I accept them and he steps through, grabbing my broom and waving me away as he sweeps up the debris.

“First thing is setting a tarp or blankets down, or you’re going to destroy my future floors.

Not to mention that it helps keep the dust to a minimum.

Surprised your crew didn’t tell you that. ”

“My crew is made up of a scientist and an actor, so.”

He moves my sofa and stuff out of the way and takes the blankets from me. “We’re going to try and rip this side of the wall down, and then we’ll stab through the lath.” He reads my expression correctly. “That’s this wooden slatting.”

“I know. Avery told me.”

Avery did not tell me.

“All of the walls between apartments on this side of the building probably started as quarter walls that divided two rooms in the same apartment. You can tell because they used different building materials. They drywalled over lath and plaster closer to the front door, and over here in the middle of the room it’s mainly Sheetrock.

Which is why you were able to punch that hole in the wall so easily and kickstart this entire fiasco. ”

I yawn and barely reach up a hand to stifle it. “I don’t need a history lesson.
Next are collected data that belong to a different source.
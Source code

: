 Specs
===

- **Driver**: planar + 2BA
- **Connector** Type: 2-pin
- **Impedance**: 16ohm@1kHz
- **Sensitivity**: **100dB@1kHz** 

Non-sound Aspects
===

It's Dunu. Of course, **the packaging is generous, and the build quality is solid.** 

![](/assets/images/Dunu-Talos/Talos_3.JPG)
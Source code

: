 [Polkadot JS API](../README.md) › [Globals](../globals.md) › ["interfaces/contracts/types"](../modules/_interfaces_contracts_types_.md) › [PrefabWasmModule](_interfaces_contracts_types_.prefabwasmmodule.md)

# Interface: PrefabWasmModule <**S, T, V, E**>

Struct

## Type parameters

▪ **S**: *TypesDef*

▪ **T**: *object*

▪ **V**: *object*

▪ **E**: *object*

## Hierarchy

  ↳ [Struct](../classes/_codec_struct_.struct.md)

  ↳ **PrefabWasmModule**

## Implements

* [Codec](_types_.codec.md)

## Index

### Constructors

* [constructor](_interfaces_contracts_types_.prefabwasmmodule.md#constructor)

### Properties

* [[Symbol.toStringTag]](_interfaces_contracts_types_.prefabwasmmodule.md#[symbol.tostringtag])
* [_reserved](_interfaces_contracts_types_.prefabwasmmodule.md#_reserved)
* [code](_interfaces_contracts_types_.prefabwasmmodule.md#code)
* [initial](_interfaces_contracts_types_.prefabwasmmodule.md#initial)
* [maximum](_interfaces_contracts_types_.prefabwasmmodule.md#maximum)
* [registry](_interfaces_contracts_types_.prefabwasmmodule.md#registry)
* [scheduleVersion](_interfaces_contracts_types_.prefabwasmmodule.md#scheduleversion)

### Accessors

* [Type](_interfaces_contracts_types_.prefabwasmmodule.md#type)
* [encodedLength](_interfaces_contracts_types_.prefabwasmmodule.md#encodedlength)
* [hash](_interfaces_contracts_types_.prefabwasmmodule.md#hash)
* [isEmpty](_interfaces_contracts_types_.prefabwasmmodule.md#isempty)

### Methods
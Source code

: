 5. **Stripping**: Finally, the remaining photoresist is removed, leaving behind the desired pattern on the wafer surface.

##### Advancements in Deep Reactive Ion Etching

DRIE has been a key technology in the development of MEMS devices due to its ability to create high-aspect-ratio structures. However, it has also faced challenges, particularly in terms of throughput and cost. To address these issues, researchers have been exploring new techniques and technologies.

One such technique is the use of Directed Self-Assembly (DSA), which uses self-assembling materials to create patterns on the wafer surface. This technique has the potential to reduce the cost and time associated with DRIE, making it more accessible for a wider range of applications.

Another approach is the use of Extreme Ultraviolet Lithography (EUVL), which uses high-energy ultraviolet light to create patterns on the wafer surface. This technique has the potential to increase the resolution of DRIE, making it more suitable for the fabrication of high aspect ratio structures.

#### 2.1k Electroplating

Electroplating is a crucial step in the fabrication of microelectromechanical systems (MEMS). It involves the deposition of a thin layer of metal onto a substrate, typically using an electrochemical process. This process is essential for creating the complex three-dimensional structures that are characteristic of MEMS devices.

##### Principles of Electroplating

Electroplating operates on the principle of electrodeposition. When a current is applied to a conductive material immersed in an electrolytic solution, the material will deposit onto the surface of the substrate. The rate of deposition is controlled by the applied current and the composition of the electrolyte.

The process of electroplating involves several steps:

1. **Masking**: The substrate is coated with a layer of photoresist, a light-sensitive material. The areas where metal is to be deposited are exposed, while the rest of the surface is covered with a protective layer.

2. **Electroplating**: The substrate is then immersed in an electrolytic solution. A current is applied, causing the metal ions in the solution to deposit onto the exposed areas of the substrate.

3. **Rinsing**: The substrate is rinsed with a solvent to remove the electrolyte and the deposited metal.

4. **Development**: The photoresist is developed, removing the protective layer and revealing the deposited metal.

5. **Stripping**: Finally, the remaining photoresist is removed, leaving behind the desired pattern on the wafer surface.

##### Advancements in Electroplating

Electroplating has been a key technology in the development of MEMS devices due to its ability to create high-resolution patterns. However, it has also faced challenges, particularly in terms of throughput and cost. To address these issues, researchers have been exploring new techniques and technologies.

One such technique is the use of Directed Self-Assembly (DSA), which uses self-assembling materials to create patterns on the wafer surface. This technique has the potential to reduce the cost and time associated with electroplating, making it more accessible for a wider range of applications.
I just want to tear this wall down, rebuild it to code with extra noise-muffling properties—”

“Not helping you with that second part.”

“And then carry on with my life. Find a guy who is the opposite of you in every way, you know, in that he doesn’t make me want to vom-gag. And then I’ll get married, have babies, and with my soundproofed walls, it’ll be like you never existed.”

“Thanks for the play-by-play. It’ll come in handy for the biography I’m writing about you: Moaning into the Void: The Penelope Huff Story.”

“Cool. It can be the companion piece for the self-help book I wrote about your life, Repulsing Women: The Jack Craig Handbook. I’ve already sold the movie rights, too.” I wave my hand so he can picture it in lights.

A glance in the mirror by my door confirms that I look just like I did when I sneaked into his apartment: cheeks flushed, eyes bright.

And it’s not just my appearance that’s impacted.

It’s like my senses are heightened; the colors on my wall hanging are more vibrant, the fire truck siren outside is louder.

He hands me a scraper-like tool, handle first. I grip it, but he doesn’t let go, instead staring into my eyes with a smolder that is part annoyance, part something.

I swallow.

Sparring with Jack sets my pulse racing. With rage, obviously. Nothing more. I yank the tool away from him.

He lifts an eyebrow and then scoops up a second tool before aggressively stabbing one edge of it through the wall.

I follow his lead.

We work side by side, me in my yoga pants and a tank top, him in joggers and a faded green T-shirt.

At one point, I try to squeeze past him but fail to calculate for the sofa at his back.

My breath hitches at the slide of my thigh against his, the heat of his chest against mine.

Stuck between Jack’s body and the wall, I freeze and tip my chin up, my startled eyes meeting his inscrutable ones.

He sets a steadying hand on my hip. I’m enveloped in the crisp, woodsy scent of pine forests and something decidedly Jack.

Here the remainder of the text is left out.